Jun 082020
 
 June 8, 2020  Posted by  Featured News

It was another thought-provoking Privacy Law Scholar’s Conference this year, although it was held in the virtual environment. Law professors Daniel Solove and Chris Hoofnagle did an amazing job taking this annual event and trying to translate some of its best features into the virtual space.  I did not manage to see everyone I usually run into or chat with at the annual conferences, but on a positive note, I actually had less trouble hearing people as I sat there in my office with my little pink earbuds.
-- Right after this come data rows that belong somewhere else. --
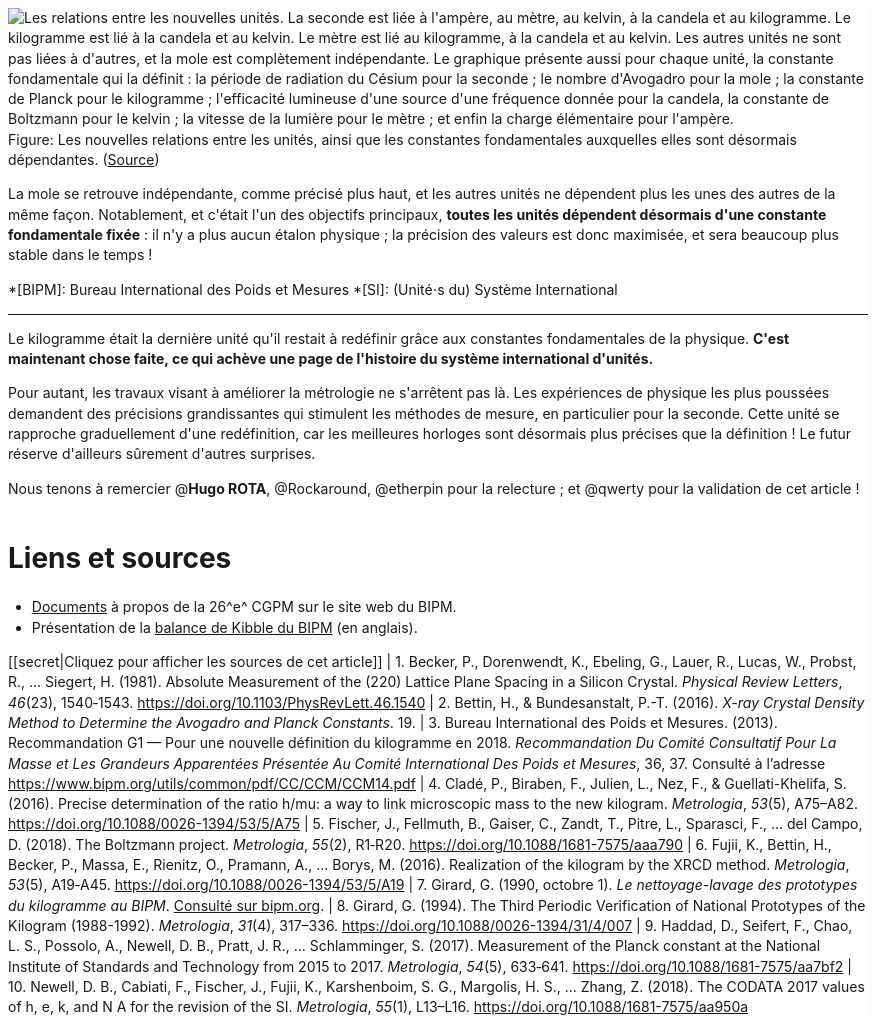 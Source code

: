 ![Les relations entre les nouvelles unités. La seconde est liée à l'ampère, au mètre, au kelvin, à la candela et au kilogramme. Le kilogramme est lié à la candela et au kelvin. Le mètre est lié au kilogramme, à la candela et au kelvin. Les autres unités ne sont pas liées à d'autres, et la mole est complètement indépendante. Le graphique présente aussi pour chaque unité, la constante fondamentale qui la définit : la période de radiation du Césium pour la seconde ; le nombre d'Avogadro pour la mole ; la constante de Planck pour le kilogramme ; l'efficacité lumineuse d'une source d'une fréquence donnée pour la candela, la constante de Boltzmann pour le kelvin ; la vitesse de la lumière pour le mètre ; et enfin la charge élémentaire pour l'ampère.](les-relations-entre-les-nouvelles-unites.png)
Figure: Les nouvelles relations entre les unités, ainsi que les constantes fondamentales auxquelles elles sont désormais dépendantes. ([Source](https://commons.wikimedia.org/wiki/File:Relations_between_New_SI_units_definitions.svg?uselang=fr))

La mole se retrouve indépendante, comme précisé plus haut, et les autres unités ne dépendent plus les unes des autres de la même façon. Notablement, et c'était l'un des objectifs principaux, **toutes les unités dépendent désormais d'une constante fondamentale fixée** : il n'y a plus aucun étalon physique ; la précision des valeurs est donc maximisée, et sera beaucoup plus stable dans le temps !

*[BIPM]: Bureau International des Poids et Mesures
*[SI]: (Unité⋅s du) Système International

------


Le kilogramme était la dernière unité qu'il restait à redéfinir grâce aux constantes fondamentales de la physique.  **C'est maintenant chose faite, ce qui achève une page de l'histoire du système international d'unités.**

Pour autant, les travaux visant à améliorer la métrologie ne s'arrêtent pas là. Les expériences de physique les plus poussées demandent des précisions grandissantes qui stimulent les méthodes de mesure, en particulier pour la seconde. Cette unité se rapproche graduellement d'une redéfinition, car les meilleures horloges sont désormais plus précises que la définition ! Le futur réserve d'ailleurs sûrement d'autres surprises.

Nous tenons à remercier @**Hugo ROTA**, @Rockaround, @etherpin pour la relecture ; et @qwerty pour la validation de cet article !

# Liens et sources

* [Documents](https://www.bipm.org/fr/cgpm-2018/) à propos de la 26^e^ CGPM sur le site web du BIPM.
* Présentation de la [balance de Kibble du BIPM](https://www.bipm.org/en/bipm/mass/watt-balance/) (en anglais).

[[secret|Cliquez pour afficher les sources de cet article]]
| 1. Becker, P., Dorenwendt, K., Ebeling, G., Lauer, R., Lucas, W., Probst, R., … Siegert, H. (1981). Absolute Measurement of the (220) Lattice Plane Spacing in a Silicon Crystal. *Physical Review Letters*, *46*(23), 1540‑1543. <https://doi.org/10.1103/PhysRevLett.46.1540>
| 2. Bettin, H., & Bundesanstalt, P.-T. (2016). *X-ray Crystal Density Method to Determine the Avogadro and Planck Constants*. 19.
| 3. Bureau International des Poids et Mesures. (2013). Recommandation G1 — Pour une nouvelle définition du kilogramme en 2018. *Recommandation Du Comité Consultatif Pour La Masse et Les Grandeurs Apparentées Présentée Au Comité International Des Poids et Mesures*, 36, 37. Consulté à l’adresse <https://www.bipm.org/utils/common/pdf/CC/CCM/CCM14.pdf>
| 4. Cladé, P., Biraben, F., Julien, L., Nez, F., & Guellati-Khelifa, S. (2016). Precise determination of the ratio h/mu: a way to link microscopic mass to the new kilogram. *Metrologia*, *53*(5), A75–A82. <https://doi.org/10.1088/0026-1394/53/5/A75>
| 5. Fischer, J., Fellmuth, B., Gaiser, C., Zandt, T., Pitre, L., Sparasci, F., … del Campo, D. (2018). The Boltzmann project. *Metrologia*, *55*(2), R1‑R20. <https://doi.org/10.1088/1681-7575/aaa790>
| 6. Fujii, K., Bettin, H., Becker, P., Massa, E., Rienitz, O., Pramann, A., … Borys, M. (2016). Realization of the kilogram by the XRCD method. *Metrologia*, *53*(5), A19‑A45. <https://doi.org/10.1088/0026-1394/53/5/A19>
| 7. Girard, G. (1990, octobre 1). *Le nettoyage-lavage des prototypes du kilogramme au BIPM*. [Consulté sur bipm.org](https://www.bipm.org/utils/common/pdf/monographies-misc/Monographie1990-1-FR.pdf).
| 8. Girard, G. (1994). The Third Periodic Verification of National Prototypes of the Kilogram (1988-1992). *Metrologia*, *31*(4), 317–336. <https://doi.org/10.1088/0026-1394/31/4/007>
| 9. Haddad, D., Seifert, F., Chao, L. S., Possolo, A., Newell, D. B., Pratt, J. R., … Schlamminger, S. (2017). Measurement of the Planck constant at the National Institute of Standards and Technology from 2015 to 2017. *Metrologia*, *54*(5), 633‑641. <https://doi.org/10.1088/1681-7575/aa7bf2>
| 10. Newell, D. B., Cabiati, F., Fischer, J., Fujii, K., Karshenboim, S. G., Margolis, H. S., … Zhang, Z. (2018). The CODATA 2017 values of h, e, k, and N A for the revision of the SI. *Metrologia*, *55*(1), L13–L16. <https://doi.org/10.1088/1681-7575/aa950a>

[^reproduction-facile]: « Facilement » quand on dispose d'une équipe compétente et d'un laboratoire avec le matériel nécessaire.
[^seconde]: Si vous voulez [la définition exacte](https://www.bipm.org/fr/publications/si-brochure/second.html), la seconde est la durée de 9 192 631 770 périodes de la radiation correspondant à la transition entre les deux niveaux hyperfins de l’état fondamental de l’atome de césium 133 au repos, à une température de 0 K.
[^horloge-atomique]: Les horloges atomiques s'appellent ainsi car leur fonctionnement implique des atomes. Il existe différentes technologies, dont celle de la définition officielle : des horloges qui comptent les vibrations d'atomes de césium 133. Quand on en a compté 9 192 631 770, alors une seconde est passée.
[^pareil-enstein]: On serait arrivé à la même conclusion en utilisant la célèbre équation $E = mc^2$, $E$ étant une énergie en joules, $m$ une masse en kilogrammes et $c$, la vitesse de la lumière, en mètres par seconde. Les équivalences entre unités obtenues sont exactement les mêmes (et heureusement !).
[^bipm-exigences-planck]: Les exigences du BIPM sont précisées dans la [_Recommandation G1 – Sur une nouvelle définition du kilogramme_](https://www.bipm.org/utils/common/pdf/CC/CCM/CCM14.pdf#page=34) (2013) ; elles ont été considérées comme remplies par ledit bureau dans la [_Recommandation G1 – Pour une nouvelle définition du kilogramme en 2018_](https://www.bipm.org/cc/CCM/Allowed/16/06F_Final_CCM-Recommendation_G1-2017.pdf) (2017).
[^conventionnel-unite-90]: Car ces unités sont entrées dans l'usage le premier janvier 1990.
[^voir-atomes]: Oui, je sais. On ne peut pas techniquement voir les atomes en zoomant sur un matériau, car la longueur d'onde de la lumière est bien trop grande. Il est en réalité bien difficile de les voir directement, et ça ne fait pas si longtemps qu'on sait réaliser une telle tâche. Mais de une c'est hors sujet, et de deux c'est juste une image. Donc chut, les tatillons. c:
[^cristaux-atomes]: Il existe en fait des cristaux d'atomes, mais aussi de molécules ou d'ions. Le sel de table est un cas typique de cristal d'ions.
[^pourquoi-silicium]: On utilise le silicium pour réaliser les sphères car l'industrie des semi-conducteurs dispose déjà des technologies permettant de réaliser de gros cristaux de silicium extrêmement purs. C'est donc une des meilleures options disponibles sur le marché du cristal, dans un but de précision maximale. La méthode de production du cristal de silicium ne sera pas détaillée ici, mais vous pouvez vous référer à la sixième source en conclusion pour en savoir plus (en anglais).
[^approximativement-un-kilogramme]: Inutile d'être précis — en soit, la méthode marcherait dans tous les cas. En effet, l'idée ici n'est pas de produire un kilogramme, mais de mesurer la constante de Planck, et pour ce faire, il nous faut “juste” le nombre d'atomes : tant qu'on arrive à déterminer avec une très grande précision le volume de la sphère, il n'importe que peu qu'il soit égal à un kilogramme. Par contre, on peut également utiliser cette méthode pour créer par mesures et ajustements successifs une sphère d'un kilogramme précisément, mais ce n'est pas ici l'objectif.
[^vérification-pureté-silicium]: Il s'agit de s'assurer qu'il n'y a que des atomes de silicium dans le cristal — en effet, il n'est pas rare que des atomes de carbone, d'oxygène, ou d'azote (entre autres) se glissent au milieu des autres au cours des différentes étapes de création du cristal. Afin de vérifier que le cristal est bien pur, on utilise un mélange de [spectroscopie DLTS](https://en.wikipedia.org/wiki/Deep-level_transient_spectroscopy) et d'[analyse par activation neutronique](https://fr.wikipedia.org/wiki/Analyse_par_activation_neutronique).
[^huit-atomes-par-maille]: Bien sûr, il y a plus de huit atomes dans la maille présentée ci-dessus. Mais certains sont présents dans plusieurs mailles : les atomes des coins sont présents chacun dans huit mailles (les huit cubes se touchant à ce coin), et ceux au centre de chaque face du cube, dans deux (les deux cubes côte à côte). En prenant cela en compte (considérant ⅛ d'atome à chaque coin et ½ atome pour ceux au centre des faces), on trouve huit atomes par maille en moyenne. Ce calcul ignore les mailles qui sont situées au bord du cristal (et qui ne sont donc pas entourées de tous les côtés par d'autres mailles), mais la différence est complètement négligeable : il y a **beaucoup** de mailles.
[^simplifications-xrcd]: **La méthode de détermination de la constante de Planck avec la méthode XRCD a été simplifiée.** Notamment, la mesure du volume du cristal tient compte des irrégularités même minimes de la sphère, des impuretés présentes dans le cristal de silicium lors de la création de ce dernier, et de la fine couche d'oxydation recouvrant la sphère. Aussi, le calcul de la masse molaire du silicium se fait par rapport à la sphère elle-même (on n'utilise pas les valeurs standard, trop imprécises), et en tenant compte, après mesure, de la présence des trois isotopes naturels du silicium (^28^Si, ^29^Si et ^30^Si) dans la sphère, ce qui complexifie le calcul. Il en est de même pour le calcul de la densité de la sphère, qui doit prendre les impuretés en compte. **Si vous êtes intéressé⋅e par les implications de ces considérations sur la méthode XRCD, référez-vous à la sixième source en conclusion** (en anglais), dont les premières parties sont assez accessibles (et le reste, selon votre niveau et votre motivation). Les parties 1 et 2 y décrivent la méthode dans son ensemble, et les parties suivantes détaillent chacune des étapes.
Because Chatham House rules apply, I will not name names, but it was clear that across a number of papers and perspectives, privacy law scholars and activists seem to have all come to the conclusion that “notice and consent” is a failed approach. Giving more “tools” to consumers that just puts more burden on consumers to read and take steps to protect ourselves does not and will not work.  It’s time to stick a fork in notice-and-consent or approaches that require us to spend all of our time reading policies or trying to figure out how to opt out. It’s time to look at other solutions.  And to that end, there were a number of proposed approaches.

I can’t say that any of the proposals I read struck me as sufficiently fleshed out yet to evaluate, but the fact that there seemed to be a consensus that we need a radically different approach than what we have been doing was a powerful take-home message.

So we have our work cut out for us. Whether it’s taking a more critical look at COVID-19 tracing and contact apps or policies, or looking at whether always-on listening devices are violating state and federal wiretap laws, or how we shift the courts to recognizing privacy harms so that cases are not thrown out of court for lack of standing, there’s a lot that needs to be addressed.  Although there are those who will continue to try to tell us to “get over” privacy and to just resign ourselves to a more dystopian world,  I think some of us are more resolved than ever to protect privacy — for society’s sake and for our own personal sake.

A number of privacy law scholars are writing books that will help inform the public and hopefully, legislators. I hold out little hope, though, that Congress will do anything useful and they may actually do things that are counterproductive, but I do hope that state legislatures will take action to protect their residents. NYS’s SHIELD Act gives me some hope that way.